Eventually we want to model the relationship between marginal changes in project quality assessment and user feedback.
- Ingests the feedback data and the list of project rated articles.
- Contains three options for sourcing the data: local, remote and intitial--explained below.
- feed.plots.R, feed.Animations.R, feed.ggplot.R
- For now, most of the big stuff is in here. Plots for summary stats and some other things
- Simple linear regression, an aux regression and some binomial/multinomial regressions
All of this stuff is coming from my personal use. I've tried to comment where possible and make sensible decisions but I make no guarantees.
It is also not written in the style of an R package. The code expects you to run each script as needed (after the import script) in order to load the functions and objects into your environment. Then you can plot or model as needed using the supplied functions/objects.
- All code is released under a CC-BY-SA license, as described and linked in license.md
- ggplot2 For plotting
- boot for some bootstrapping (not strictly required but it makes the code easier)
- Animation for saving animations (also requires ImageMagick)
- MASS for a few regression models and utility functions
- XML for reading from mediawiki API
Used for miscellany (or not used inside the script proper)
- xtable for printing tables
Individual script notes
Some things of note:
- The option to download and create directories (initial) as well as to load from local files (local) expect a certain set of folders and will fail rather gracelessly if they are modified. This should be ok unless you change your working directory after loading the files to disk.

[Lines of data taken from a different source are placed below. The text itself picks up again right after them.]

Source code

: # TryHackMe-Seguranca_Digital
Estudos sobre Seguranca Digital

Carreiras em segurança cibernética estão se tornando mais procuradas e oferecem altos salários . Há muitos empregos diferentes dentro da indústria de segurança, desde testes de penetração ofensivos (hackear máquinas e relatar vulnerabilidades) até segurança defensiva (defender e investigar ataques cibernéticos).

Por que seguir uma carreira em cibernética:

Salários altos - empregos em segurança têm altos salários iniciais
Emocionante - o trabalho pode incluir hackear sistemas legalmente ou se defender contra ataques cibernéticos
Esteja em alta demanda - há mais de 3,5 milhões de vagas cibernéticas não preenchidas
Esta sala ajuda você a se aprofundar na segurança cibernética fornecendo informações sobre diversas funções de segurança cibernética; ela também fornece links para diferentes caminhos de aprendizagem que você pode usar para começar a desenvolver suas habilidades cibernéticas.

- Depending on your internet connection loading the files remotely will take a few minutes. (remote) and (initial) call the MediaWiki API to enumerate assessment categories and downloads the feedback csv.
- Most of these use the full dataset without decimation so they will take a while to render.
- Two basic linear regressions. The first is a simple regression comparion rating average to other variables. The second is an auxillary regression meant to back out the influence of article length on rating average.
- The simple model is checked against a bootstrapped regression for a rough test of error structure.
- Summary stats and a table of differences between assessed articles are also produced.
- Two proportional odds models are fitted/bootstrapped in order to better illustrate the relationship between length, count and rating average on likelihood of assessment. Plots are produced in this script due to the overhead in fitting the function repeatedly.